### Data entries
>>

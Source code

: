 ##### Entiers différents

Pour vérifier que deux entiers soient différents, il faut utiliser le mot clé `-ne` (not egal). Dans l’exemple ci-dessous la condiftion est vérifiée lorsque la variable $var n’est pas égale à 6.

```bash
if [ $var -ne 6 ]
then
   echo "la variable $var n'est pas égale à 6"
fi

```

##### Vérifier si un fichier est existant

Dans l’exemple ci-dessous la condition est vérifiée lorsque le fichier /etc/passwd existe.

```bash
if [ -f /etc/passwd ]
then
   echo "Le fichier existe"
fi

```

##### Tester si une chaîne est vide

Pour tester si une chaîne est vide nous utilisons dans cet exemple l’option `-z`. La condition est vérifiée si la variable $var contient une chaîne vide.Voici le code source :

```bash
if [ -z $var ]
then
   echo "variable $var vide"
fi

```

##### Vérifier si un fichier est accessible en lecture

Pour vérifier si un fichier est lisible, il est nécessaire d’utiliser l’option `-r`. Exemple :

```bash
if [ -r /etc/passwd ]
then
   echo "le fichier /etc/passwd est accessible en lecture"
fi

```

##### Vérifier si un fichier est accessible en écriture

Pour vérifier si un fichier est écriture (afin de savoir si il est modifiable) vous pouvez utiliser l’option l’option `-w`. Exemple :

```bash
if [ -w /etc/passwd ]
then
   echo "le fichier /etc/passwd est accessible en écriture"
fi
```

<<
>>

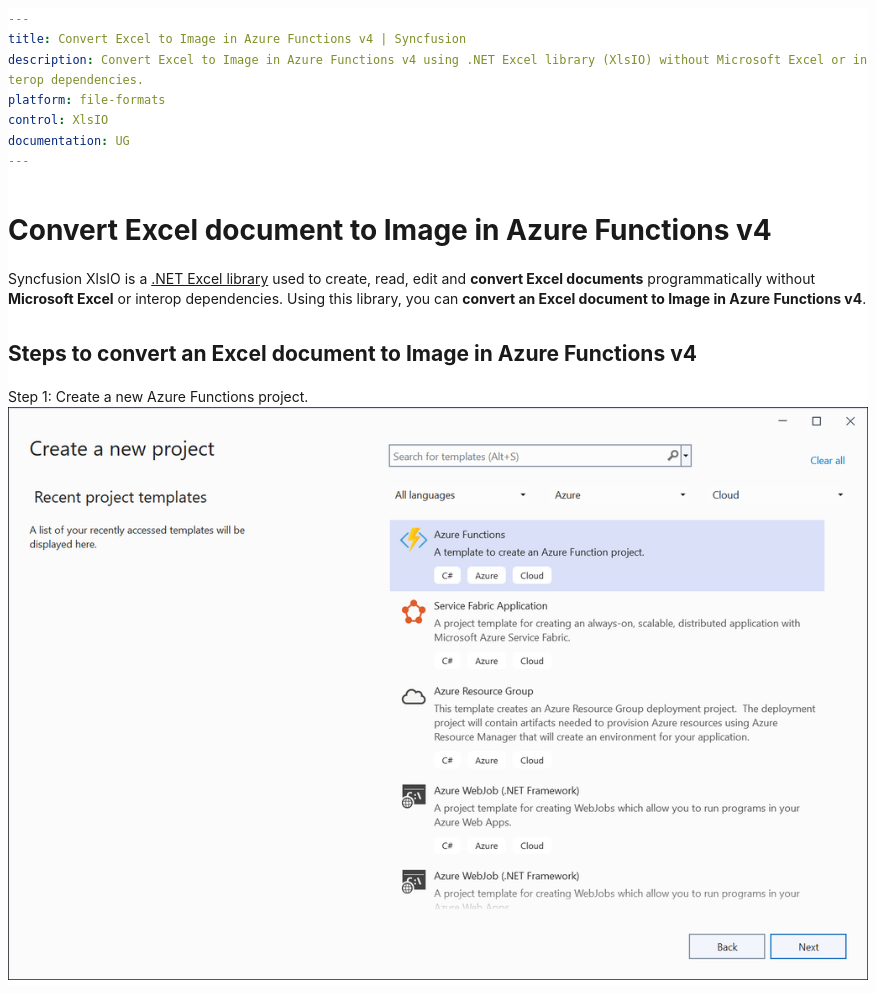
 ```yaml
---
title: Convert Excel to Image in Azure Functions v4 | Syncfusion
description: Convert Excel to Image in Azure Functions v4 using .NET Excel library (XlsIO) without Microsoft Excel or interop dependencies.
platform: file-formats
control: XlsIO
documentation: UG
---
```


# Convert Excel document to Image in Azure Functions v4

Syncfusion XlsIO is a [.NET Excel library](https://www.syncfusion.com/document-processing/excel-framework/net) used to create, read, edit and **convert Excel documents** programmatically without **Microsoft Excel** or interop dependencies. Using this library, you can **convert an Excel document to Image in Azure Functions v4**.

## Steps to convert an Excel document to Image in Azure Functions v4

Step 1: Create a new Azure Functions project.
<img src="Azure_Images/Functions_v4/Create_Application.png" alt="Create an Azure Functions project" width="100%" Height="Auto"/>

<<

Taking the entries above, write out exactly the lines starting with the line containing "Pour vérifier si un fichier est lisible, il" and going on through the line containing "##### Vérifier si un fichier est accessible en écriture", both included, and nothing else.

### REPLY TO THE TASK
Pour vérifier si un fichier est lisible, il est nécessaire d’utiliser l’option `-r`. Exemple :

```bash
if [ -r /etc/passwd ]
then
   echo "le fichier /etc/passwd est accessible en lecture"
fi

```

##### Vérifier si un fichier est accessible en écriture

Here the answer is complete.